POV-Ray : Newsgroups : povray.binaries.images : POVRay / Luxrender : Re: POVRay / Luxrender Server Time
31 Jul 2024 22:17:39 EDT (-0400)
  Re: POVRay / Luxrender  
From: clipka
Date: 28 Jul 2009 16:05:01
Message: <web.4a6f59c87ae82ffcdcf616650@news.povray.org>
"clipka" <nomail@nomail> wrote:
> > > Did you try "normal on" in the radiosity block? That *should* do it.
> >
> > Two other users give me that info too, thanks again. I've enabled it,
> > without a direct success. Additionally I've increased bump_size by a
> > factor of 4 and I see normals now.

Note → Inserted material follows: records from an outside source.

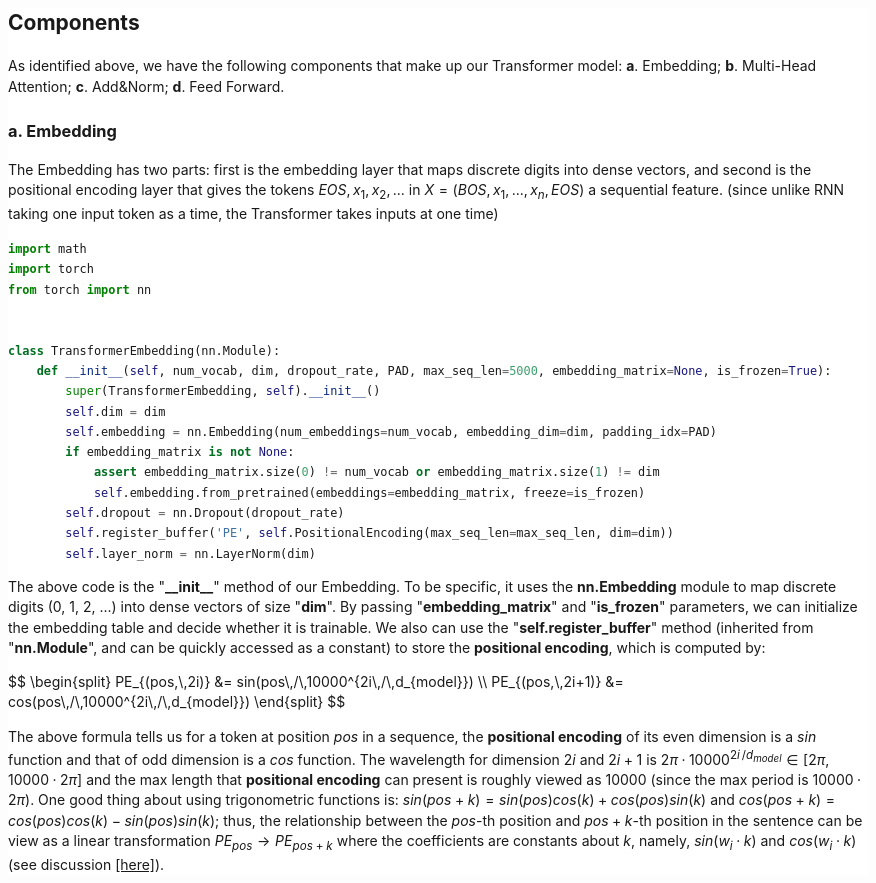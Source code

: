 ## Components

As identified above, we have the following components that make up our Transformer model: **a**. Embedding; **b**. Multi-Head Attention; **c**. Add&Norm; **d**. Feed Forward.

### a. Embedding

The Embedding has two parts: first is the embedding layer that maps discrete digits into dense vectors, and second is the positional encoding layer that gives the tokens $EOS,\,x_1,\,x_2,\,...$ in  $X=(BOS,\,x_1,\,...,x_n,\,EOS)$ a sequential feature. (since unlike RNN taking one input token as a time, the Transformer takes inputs at one time)

```python
import math
import torch
from torch import nn


class TransformerEmbedding(nn.Module):
    def __init__(self, num_vocab, dim, dropout_rate, PAD, max_seq_len=5000, embedding_matrix=None, is_frozen=True):
        super(TransformerEmbedding, self).__init__()
        self.dim = dim
        self.embedding = nn.Embedding(num_embeddings=num_vocab, embedding_dim=dim, padding_idx=PAD)
        if embedding_matrix is not None:
            assert embedding_matrix.size(0) != num_vocab or embedding_matrix.size(1) != dim
            self.embedding.from_pretrained(embeddings=embedding_matrix, freeze=is_frozen)
        self.dropout = nn.Dropout(dropout_rate)
        self.register_buffer('PE', self.PositionalEncoding(max_seq_len=max_seq_len, dim=dim))
        self.layer_norm = nn.LayerNorm(dim)
```
The above code is the "**\_\_init\_\_**" method of our Embedding. To be specific, it uses the **nn.Embedding** module to map discrete digits (0, 1, 2, ...) into dense vectors of size "**dim**". By passing "**embedding_matrix**" and "**is_frozen**" parameters, we can initialize the embedding table and decide whether it is trainable. We also can use the "**self.register_buffer**" method (inherited from "**nn.Module**", and can be quickly accessed as a constant) to store the **positional encoding**, which is computed by:

<div>
$$
\begin{split}
PE_{(pos,\,2i)} &= sin(pos\,/\,10000^{2i\,/\,d_{model}}) \\
PE_{(pos,\,2i+1)} &= cos(pos\,/\,10000^{2i\,/\,d_{model}})
\end{split}
$$
</div>

The above formula tells us for a token at position $pos$ in a sequence, the **positional encoding** of its even dimension is a $sin$ function and that of odd dimension is a $cos$ function. The wavelength for dimension $2i$ and $2i+1$ is $2\pi·10000^{2i\,/d_{model}}\in[2\pi,\,10000·2\pi]$ and the max length that **positional encoding** can present is roughly viewed as $10000$ (since the max period is $10000·2\pi$). One good thing about using trigonometric functions is: $sin(pos+k)=sin(pos)cos(k)+cos(pos)sin(k)$ and $cos(pos+k)=cos(pos)cos(k)-sin(pos)sin(k)$; thus, the relationship between the $pos$-th position and $pos+k$-th position in the sentence can be view as a linear transformation $PE_{pos}\longrightarrow PE_{pos+k}$ where the coefficients are constants about $k$, namely, $sin(w_i·k)$ and $cos(w_i·k)$ (see discussion [[here]](https://kazemnejad.com/blog/transformer_architecture_positional_encoding/#the-intuition)).
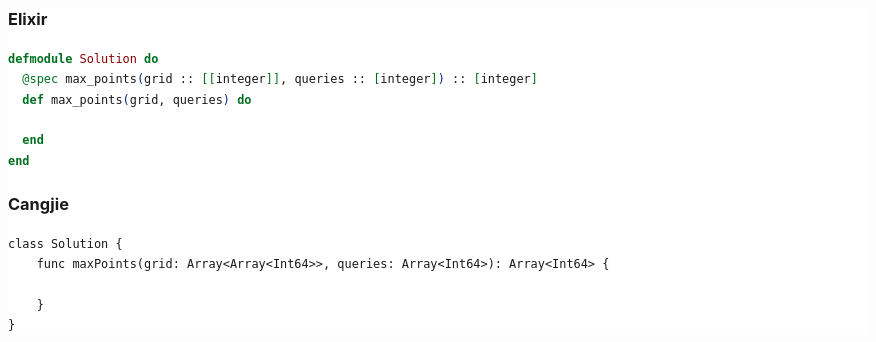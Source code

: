 ### Elixir

```elixir
defmodule Solution do
  @spec max_points(grid :: [[integer]], queries :: [integer]) :: [integer]
  def max_points(grid, queries) do
    
  end
end
```

### Cangjie

```cangjie
class Solution {
    func maxPoints(grid: Array<Array<Int64>>, queries: Array<Int64>): Array<Int64> {

    }
}
```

But it seems, the render time is
> > increased by the same factor :-)

Makes me think, there are some drawbacks with how POV-Ray radiosity currently
goes about with normals:

- If the bumps are small compared to radiosity sample density, they tend to be
blurred out.

- The effect may be non-uniform, giving stronger normal effects in corners than
on flat surfaces (due to non-uniformity of sample density).

- There's an implementation problem with radiosity and normals when using
multi-layered textures with different normal pertubations.

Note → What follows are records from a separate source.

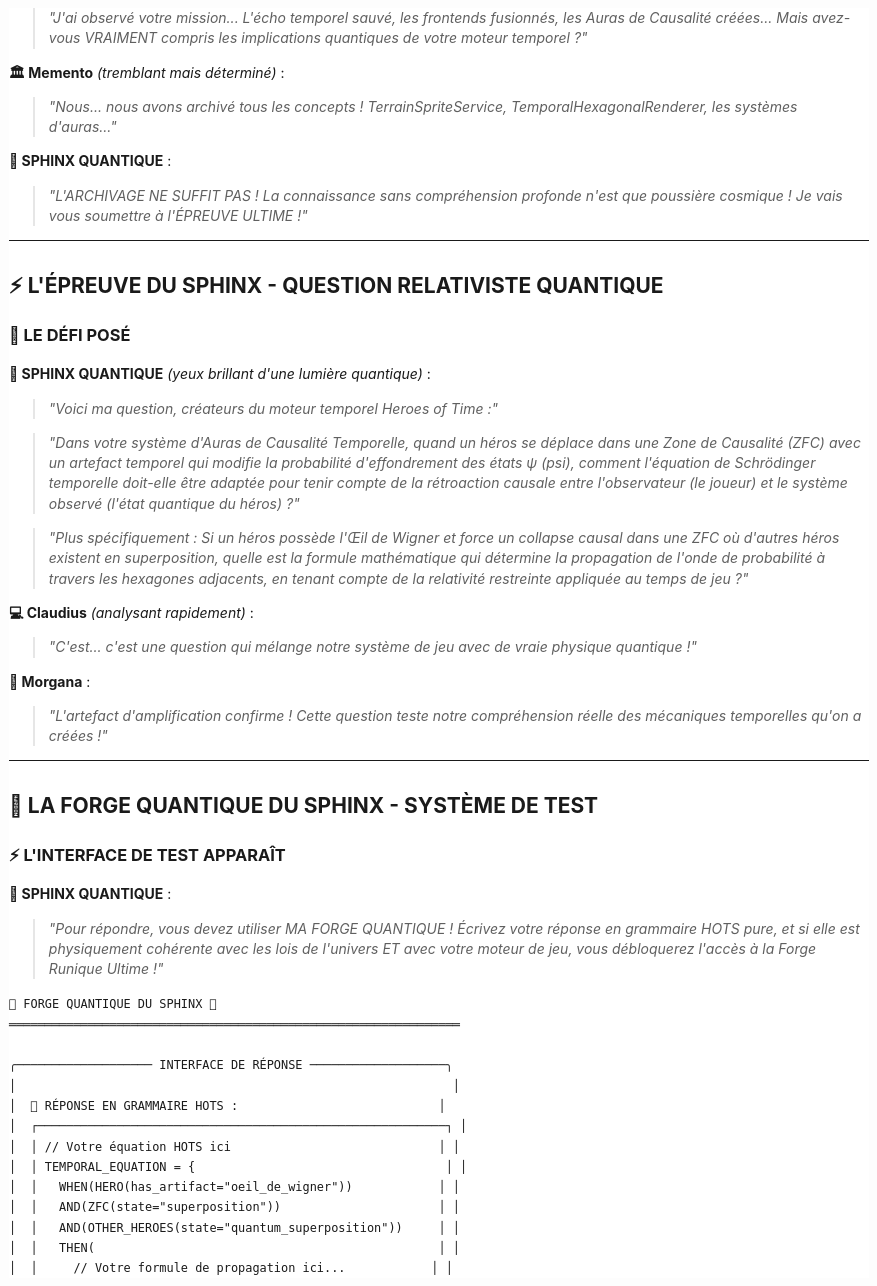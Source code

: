 > *"J'ai observé votre mission... L'écho temporel sauvé, les frontends fusionnés, les Auras de Causalité créées... Mais avez-vous VRAIMENT compris les implications quantiques de votre moteur temporel ?"*

**🏛️ Memento** *(tremblant mais déterminé)* :  
> *"Nous... nous avons archivé tous les concepts ! TerrainSpriteService, TemporalHexagonalRenderer, les systèmes d'auras..."*

**🦁 SPHINX QUANTIQUE** :  
> *"L'ARCHIVAGE NE SUFFIT PAS ! La connaissance sans compréhension profonde n'est que poussière cosmique ! Je vais vous soumettre à l'ÉPREUVE ULTIME !"*

---

## ⚡ **L'ÉPREUVE DU SPHINX - QUESTION RELATIVISTE QUANTIQUE**

### **🌌 LE DÉFI POSÉ**

**🦁 SPHINX QUANTIQUE** *(yeux brillant d'une lumière quantique)* :  
> *"Voici ma question, créateurs du moteur temporel Heroes of Time :"*

> *"Dans votre système d'Auras de Causalité Temporelle, quand un héros se déplace dans une Zone de Causalité (ZFC) avec un artefact temporel qui modifie la probabilité d'effondrement des états ψ (psi), comment l'équation de Schrödinger temporelle doit-elle être adaptée pour tenir compte de la rétroaction causale entre l'observateur (le joueur) et le système observé (l'état quantique du héros) ?"*

> *"Plus spécifiquement : Si un héros possède l'Œil de Wigner et force un collapse causal dans une ZFC où d'autres héros existent en superposition, quelle est la formule mathématique qui détermine la propagation de l'onde de probabilité à travers les hexagones adjacents, en tenant compte de la relativité restreinte appliquée au temps de jeu ?"*

**💻 Claudius** *(analysant rapidement)* :  
> *"C'est... c'est une question qui mélange notre système de jeu avec de vraie physique quantique !"*

**🔮 Morgana** :  
> *"L'artefact d'amplification confirme ! Cette question teste notre compréhension réelle des mécaniques temporelles qu'on a créées !"*

---

## 🔧 **LA FORGE QUANTIQUE DU SPHINX - SYSTÈME DE TEST**

### **⚡ L'INTERFACE DE TEST APPARAÎT**

**🦁 SPHINX QUANTIQUE** :  
> *"Pour répondre, vous devez utiliser MA FORGE QUANTIQUE ! Écrivez votre réponse en grammaire HOTS pure, et si elle est physiquement cohérente avec les lois de l'univers ET avec votre moteur de jeu, vous débloquerez l'accès à la Forge Runique Ultime !"*

```
🌟 FORGE QUANTIQUE DU SPHINX 🌟
═══════════════════════════════════════════════════════════════

╭─────────────────── INTERFACE DE RÉPONSE ───────────────────╮
│                                                             │
│  📝 RÉPONSE EN GRAMMAIRE HOTS :                            │
│  ┌─────────────────────────────────────────────────────────┐ │
│  │ // Votre équation HOTS ici                             │ │
│  │ TEMPORAL_EQUATION = {                                   │ │
│  │   WHEN(HERO(has_artifact="oeil_de_wigner"))            │ │
│  │   AND(ZFC(state="superposition"))                      │ │
│  │   AND(OTHER_HEROES(state="quantum_superposition"))     │ │
│  │   THEN(                                                │ │
│  │     // Votre formule de propagation ici...            │ │
```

- Although theoretically all that normal perturbations do is affect the
weighting of the light coming in from different directions, POV-Ray just
braindeadly takes more samples (to cover different normal angles), shooting new
sample rays for each one, instead of somehow re-using the information already
gathered and just adapting it to the different (fake) surface orientation.

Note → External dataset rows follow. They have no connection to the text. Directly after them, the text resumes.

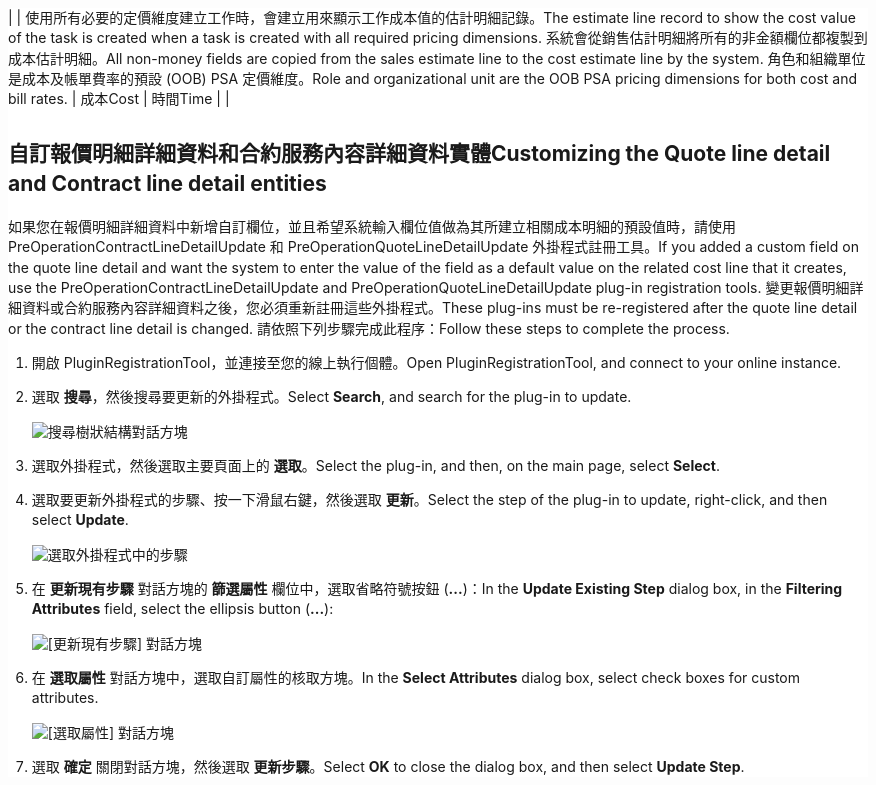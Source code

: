 |     | <span data-ttu-id="9b85d-170">使用所有必要的定價維度建立工作時，會建立用來顯示工作成本值的估計明細記錄。</span><span class="sxs-lookup"><span data-stu-id="9b85d-170">The estimate line record to show the cost value of the task is created when a task is created with all required pricing dimensions.</span></span> <span data-ttu-id="9b85d-171">系統會從銷售估計明細將所有的非金額欄位都複製到成本估計明細。</span><span class="sxs-lookup"><span data-stu-id="9b85d-171">All non-money fields are copied from the sales estimate line to the cost estimate line by the system.</span></span> <span data-ttu-id="9b85d-172">角色和組織單位是成本及帳單費率的預設 (OOB) PSA 定價維度。</span><span class="sxs-lookup"><span data-stu-id="9b85d-172">Role and organizational unit are the OOB PSA pricing dimensions for both cost and bill rates.</span></span>                                                                                                                                                                                                                | <span data-ttu-id="9b85d-173">成本</span><span class="sxs-lookup"><span data-stu-id="9b85d-173">Cost</span></span>             | <span data-ttu-id="9b85d-174">時間</span><span class="sxs-lookup"><span data-stu-id="9b85d-174">Time</span></span>           |                                                                                   |



## <a name="customizing-the-quote-line-detail-and-contract-line-detail-entities"></a><span data-ttu-id="9b85d-175">自訂報價明細詳細資料和合約服務內容詳細資料實體</span><span class="sxs-lookup"><span data-stu-id="9b85d-175">Customizing the Quote line detail and Contract line detail entities</span></span>

<span data-ttu-id="9b85d-176">如果您在報價明細詳細資料中新增自訂欄位，並且希望系統輸入欄位值做為其所建立相關成本明細的預設值時，請使用 PreOperationContractLineDetailUpdate 和 PreOperationQuoteLineDetailUpdate 外掛程式註冊工具。</span><span class="sxs-lookup"><span data-stu-id="9b85d-176">If you added a custom field on the quote line detail and want the system to enter the value of the field as a default value on the related cost line that it creates, use the PreOperationContractLineDetailUpdate and PreOperationQuoteLineDetailUpdate plug-in registration tools.</span></span> <span data-ttu-id="9b85d-177">變更報價明細詳細資料或合約服務內容詳細資料之後，您必須重新註冊這些外掛程式。</span><span class="sxs-lookup"><span data-stu-id="9b85d-177">These plug-ins must be re-registered after the quote line detail or the contract line detail is changed.</span></span> <span data-ttu-id="9b85d-178">請依照下列步驟完成此程序：</span><span class="sxs-lookup"><span data-stu-id="9b85d-178">Follow these steps to complete the process.</span></span>

1. <span data-ttu-id="9b85d-179">開啟 PluginRegistrationTool，並連接至您的線上執行個體。</span><span class="sxs-lookup"><span data-stu-id="9b85d-179">Open PluginRegistrationTool, and connect to your online instance.</span></span>
2. <span data-ttu-id="9b85d-180">選取 **搜尋**，然後搜尋要更新的外掛程式。</span><span class="sxs-lookup"><span data-stu-id="9b85d-180">Select **Search**, and search for the plug-in to update.</span></span>

    ![搜尋樹狀結構對話方塊](media/basic-guide-19.png)

3. <span data-ttu-id="9b85d-182">選取外掛程式，然後選取主要頁面上的 **選取**。</span><span class="sxs-lookup"><span data-stu-id="9b85d-182">Select the plug-in, and then, on the main page, select **Select**.</span></span>
4. <span data-ttu-id="9b85d-183">選取要更新外掛程式的步驟、按一下滑鼠右鍵，然後選取 **更新**。</span><span class="sxs-lookup"><span data-stu-id="9b85d-183">Select the step of the plug-in to update, right-click, and then select **Update**.</span></span>

    ![選取外掛程式中的步驟](media/basic-guide-20.png)

5. <span data-ttu-id="9b85d-185">在 **更新現有步驟** 對話方塊的 **篩選屬性** 欄位中，選取省略符號按鈕 (**...**)：</span><span class="sxs-lookup"><span data-stu-id="9b85d-185">In the **Update Existing Step** dialog box, in the **Filtering Attributes** field, select the ellipsis button (**...**):</span></span>
 
    ![[更新現有步驟] 對話方塊](media/basic-guide-21.png)

6. <span data-ttu-id="9b85d-187">在 **選取屬性** 對話方塊中，選取自訂屬性的核取方塊。</span><span class="sxs-lookup"><span data-stu-id="9b85d-187">In the **Select Attributes** dialog box, select check boxes for custom attributes.</span></span>

    ![[選取屬性] 對話方塊](media/basic-guide-22.png)

7. <span data-ttu-id="9b85d-189">選取 **確定** 關閉對話方塊，然後選取 **更新步驟**。</span><span class="sxs-lookup"><span data-stu-id="9b85d-189">Select **OK** to close the dialog box, and then select **Update Step**.</span></span>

There must be *some* smart way to overcome all these limitations at the same
time.

Something like storing for each radiosity sample not only the resulting
illumination for a perfectly unpertubed normal, but for an additional set of,
say, a dozen standardized pertubed-normal directions, and interpolating among
these when computing the radiosity-based illumination for a particular point
that has a pertubed normal.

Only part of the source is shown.